Tail risk hedging works for industry fund
Monday, 29 February 2016 12:16pm

Vision Super has reassured local councils the $7.5 billion fund has protected its defined benefit  (DB) members from share market downturns thanks to a tail risk hedging strategy.

Vision Super chief investment officer Michael Wyrsch said management of the defined benefit plan "requires a balance between taking risks to meet demanding funding objectives to be able to make the defined benefit payments, and federal regulation requiring benefits to be fully funded every step of the way - not just when they are due to be paid."

Wyrsch said the fund's customised DB investment strategy includes derivative instruments to reduce exposure to equities to assist performance in market downturns.

"Our careful investment strategy in the defined benefit plan effectively provides insurance against fluctuating markets, and the result has been a resounding success story for a mature defined benefit plan," he said.

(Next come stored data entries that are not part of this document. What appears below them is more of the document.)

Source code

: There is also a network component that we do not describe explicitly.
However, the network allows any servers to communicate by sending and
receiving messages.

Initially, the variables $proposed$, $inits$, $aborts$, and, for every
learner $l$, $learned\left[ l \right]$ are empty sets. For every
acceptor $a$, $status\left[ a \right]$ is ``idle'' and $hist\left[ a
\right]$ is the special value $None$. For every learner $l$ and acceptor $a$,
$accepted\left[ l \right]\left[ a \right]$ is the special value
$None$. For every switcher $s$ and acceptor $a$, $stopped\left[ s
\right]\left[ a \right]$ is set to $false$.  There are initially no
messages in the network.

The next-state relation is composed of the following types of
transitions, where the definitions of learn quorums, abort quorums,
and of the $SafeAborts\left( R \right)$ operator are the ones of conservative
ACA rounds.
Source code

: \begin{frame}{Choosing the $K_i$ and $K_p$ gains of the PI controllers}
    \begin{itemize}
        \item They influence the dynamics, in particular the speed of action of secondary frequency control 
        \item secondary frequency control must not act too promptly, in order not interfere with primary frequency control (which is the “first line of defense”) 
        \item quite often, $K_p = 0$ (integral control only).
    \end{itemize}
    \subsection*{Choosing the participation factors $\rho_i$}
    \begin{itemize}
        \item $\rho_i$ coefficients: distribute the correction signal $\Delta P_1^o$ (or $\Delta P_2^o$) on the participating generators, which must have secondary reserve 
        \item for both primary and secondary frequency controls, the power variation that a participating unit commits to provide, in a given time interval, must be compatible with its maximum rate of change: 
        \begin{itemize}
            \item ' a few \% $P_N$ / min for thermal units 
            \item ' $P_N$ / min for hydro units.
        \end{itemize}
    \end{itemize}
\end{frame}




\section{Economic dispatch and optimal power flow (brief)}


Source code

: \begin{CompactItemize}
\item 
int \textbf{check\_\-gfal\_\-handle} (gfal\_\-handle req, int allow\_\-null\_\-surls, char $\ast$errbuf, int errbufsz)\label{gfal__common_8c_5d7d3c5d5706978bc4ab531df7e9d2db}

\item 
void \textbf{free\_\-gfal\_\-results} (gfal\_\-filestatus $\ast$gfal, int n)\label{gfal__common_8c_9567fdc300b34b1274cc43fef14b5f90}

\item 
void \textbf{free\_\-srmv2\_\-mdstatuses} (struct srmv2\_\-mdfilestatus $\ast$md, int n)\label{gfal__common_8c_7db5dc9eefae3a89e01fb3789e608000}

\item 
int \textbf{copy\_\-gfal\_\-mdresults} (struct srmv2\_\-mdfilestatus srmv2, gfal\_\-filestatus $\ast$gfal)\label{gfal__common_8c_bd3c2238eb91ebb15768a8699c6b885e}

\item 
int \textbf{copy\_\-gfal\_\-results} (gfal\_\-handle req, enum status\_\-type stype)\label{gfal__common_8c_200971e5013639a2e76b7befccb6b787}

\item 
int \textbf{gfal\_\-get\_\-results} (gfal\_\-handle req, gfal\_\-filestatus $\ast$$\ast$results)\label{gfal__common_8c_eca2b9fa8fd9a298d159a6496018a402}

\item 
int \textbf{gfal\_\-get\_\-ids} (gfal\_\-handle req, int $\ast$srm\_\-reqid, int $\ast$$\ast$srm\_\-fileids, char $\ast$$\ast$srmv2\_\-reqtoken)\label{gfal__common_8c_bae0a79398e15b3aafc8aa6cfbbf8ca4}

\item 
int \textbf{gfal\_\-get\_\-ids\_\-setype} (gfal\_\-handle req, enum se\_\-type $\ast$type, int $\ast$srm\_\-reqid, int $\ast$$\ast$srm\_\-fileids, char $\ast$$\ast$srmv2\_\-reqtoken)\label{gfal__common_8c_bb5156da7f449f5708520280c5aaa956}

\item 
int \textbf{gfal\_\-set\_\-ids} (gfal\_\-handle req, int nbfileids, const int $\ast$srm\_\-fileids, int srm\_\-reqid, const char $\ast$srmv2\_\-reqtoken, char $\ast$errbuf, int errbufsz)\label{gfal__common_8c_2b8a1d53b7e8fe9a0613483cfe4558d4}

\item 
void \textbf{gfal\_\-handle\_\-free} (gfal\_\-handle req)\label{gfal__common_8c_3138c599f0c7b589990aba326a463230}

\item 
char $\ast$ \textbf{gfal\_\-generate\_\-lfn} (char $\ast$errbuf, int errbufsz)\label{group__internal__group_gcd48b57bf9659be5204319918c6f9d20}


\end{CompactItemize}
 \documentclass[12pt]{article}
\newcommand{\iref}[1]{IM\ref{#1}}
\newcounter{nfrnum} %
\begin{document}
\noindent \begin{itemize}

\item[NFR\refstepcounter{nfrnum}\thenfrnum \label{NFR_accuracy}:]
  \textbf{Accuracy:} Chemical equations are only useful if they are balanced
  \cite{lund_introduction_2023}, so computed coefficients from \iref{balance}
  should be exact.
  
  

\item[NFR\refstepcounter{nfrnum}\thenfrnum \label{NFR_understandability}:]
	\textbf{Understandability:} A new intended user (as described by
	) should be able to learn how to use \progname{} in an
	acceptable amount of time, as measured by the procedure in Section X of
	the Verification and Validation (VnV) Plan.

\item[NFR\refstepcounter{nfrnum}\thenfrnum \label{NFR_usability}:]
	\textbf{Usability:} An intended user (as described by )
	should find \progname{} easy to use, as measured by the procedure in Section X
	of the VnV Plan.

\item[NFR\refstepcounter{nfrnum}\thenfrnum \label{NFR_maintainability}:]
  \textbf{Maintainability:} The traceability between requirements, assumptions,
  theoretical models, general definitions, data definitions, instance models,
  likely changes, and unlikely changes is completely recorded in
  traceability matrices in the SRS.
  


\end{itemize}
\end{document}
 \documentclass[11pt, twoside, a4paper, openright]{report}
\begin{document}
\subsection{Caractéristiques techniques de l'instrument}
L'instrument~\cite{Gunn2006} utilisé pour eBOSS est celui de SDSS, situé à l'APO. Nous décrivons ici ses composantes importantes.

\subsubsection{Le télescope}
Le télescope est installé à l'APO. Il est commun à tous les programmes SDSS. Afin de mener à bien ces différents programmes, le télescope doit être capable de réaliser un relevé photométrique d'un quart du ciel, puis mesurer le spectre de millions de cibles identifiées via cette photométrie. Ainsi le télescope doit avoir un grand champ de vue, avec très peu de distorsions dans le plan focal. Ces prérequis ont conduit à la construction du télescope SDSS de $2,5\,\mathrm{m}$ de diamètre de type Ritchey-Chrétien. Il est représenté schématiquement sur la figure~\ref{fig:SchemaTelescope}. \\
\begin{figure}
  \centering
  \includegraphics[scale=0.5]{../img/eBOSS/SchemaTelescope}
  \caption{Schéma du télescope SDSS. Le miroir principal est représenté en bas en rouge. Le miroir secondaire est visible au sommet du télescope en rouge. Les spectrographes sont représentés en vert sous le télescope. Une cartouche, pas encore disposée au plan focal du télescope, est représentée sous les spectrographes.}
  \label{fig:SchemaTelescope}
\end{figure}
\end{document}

Vision Super added it employs a broad diversified strategy across many asset classes to reduce risk. The customised initiatives - including tail risk hedging - help meet return targets for the DB plan and minimise the need for councils to provide additional contributions to meet the liabilities they have to their employees.

The fund reported to councils that the benefits of its tail risk hedging strategy and other strategies were seen during the September 2015 quarter and January 2016 - periods of significant market fluctuations.

Vision Super said it monitors its Vested Benefit Index (VBI) position regularly and increases this monitoring during periods of significant market volatility as required by law.

It said stringent rules introduced by the Australian Prudential Regulation Authority (APRA) in 2013 made DB funds more sensitive to the performance of investment markets. The rules assume that every DB member will leave the fund on the same day every day.